**What to do**
Search the records for the word "waitKey" and copy every line in which it occurs.

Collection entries
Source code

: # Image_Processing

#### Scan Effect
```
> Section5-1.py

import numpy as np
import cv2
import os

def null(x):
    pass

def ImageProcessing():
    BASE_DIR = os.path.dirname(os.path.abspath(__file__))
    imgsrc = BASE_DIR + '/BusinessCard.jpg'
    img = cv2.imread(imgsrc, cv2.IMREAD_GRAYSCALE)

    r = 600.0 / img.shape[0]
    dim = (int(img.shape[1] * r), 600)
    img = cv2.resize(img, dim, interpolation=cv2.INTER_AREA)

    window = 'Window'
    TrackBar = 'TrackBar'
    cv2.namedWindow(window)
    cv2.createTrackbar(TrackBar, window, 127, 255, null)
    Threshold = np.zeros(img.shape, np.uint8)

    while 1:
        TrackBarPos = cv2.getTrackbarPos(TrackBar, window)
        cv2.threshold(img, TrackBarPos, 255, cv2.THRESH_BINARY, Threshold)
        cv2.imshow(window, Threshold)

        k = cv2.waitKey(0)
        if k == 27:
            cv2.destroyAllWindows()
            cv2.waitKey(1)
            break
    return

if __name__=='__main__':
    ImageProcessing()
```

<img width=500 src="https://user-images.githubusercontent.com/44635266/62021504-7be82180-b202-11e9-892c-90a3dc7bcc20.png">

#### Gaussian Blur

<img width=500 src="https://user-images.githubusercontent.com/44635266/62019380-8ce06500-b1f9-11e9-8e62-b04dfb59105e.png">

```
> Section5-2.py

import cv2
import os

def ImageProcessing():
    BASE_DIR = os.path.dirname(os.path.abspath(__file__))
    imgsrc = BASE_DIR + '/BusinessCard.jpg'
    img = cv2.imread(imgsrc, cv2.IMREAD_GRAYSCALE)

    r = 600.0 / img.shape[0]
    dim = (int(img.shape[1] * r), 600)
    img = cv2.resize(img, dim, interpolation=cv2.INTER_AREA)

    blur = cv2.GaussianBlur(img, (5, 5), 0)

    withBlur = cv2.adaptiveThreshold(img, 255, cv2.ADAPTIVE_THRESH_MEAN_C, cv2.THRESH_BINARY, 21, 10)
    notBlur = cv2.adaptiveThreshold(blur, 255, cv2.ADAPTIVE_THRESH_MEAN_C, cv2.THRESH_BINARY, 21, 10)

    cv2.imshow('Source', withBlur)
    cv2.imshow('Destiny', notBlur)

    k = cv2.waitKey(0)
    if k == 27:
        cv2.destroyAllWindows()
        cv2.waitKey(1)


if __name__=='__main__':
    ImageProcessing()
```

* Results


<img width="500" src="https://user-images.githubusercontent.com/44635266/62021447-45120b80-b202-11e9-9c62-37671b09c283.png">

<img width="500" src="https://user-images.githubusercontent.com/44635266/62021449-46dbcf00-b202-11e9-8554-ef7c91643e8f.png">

**Solved exercise**
        k = cv2.waitKey(0)
            cv2.waitKey(1)
    k = cv2.waitKey(0)
        cv2.waitKey(1)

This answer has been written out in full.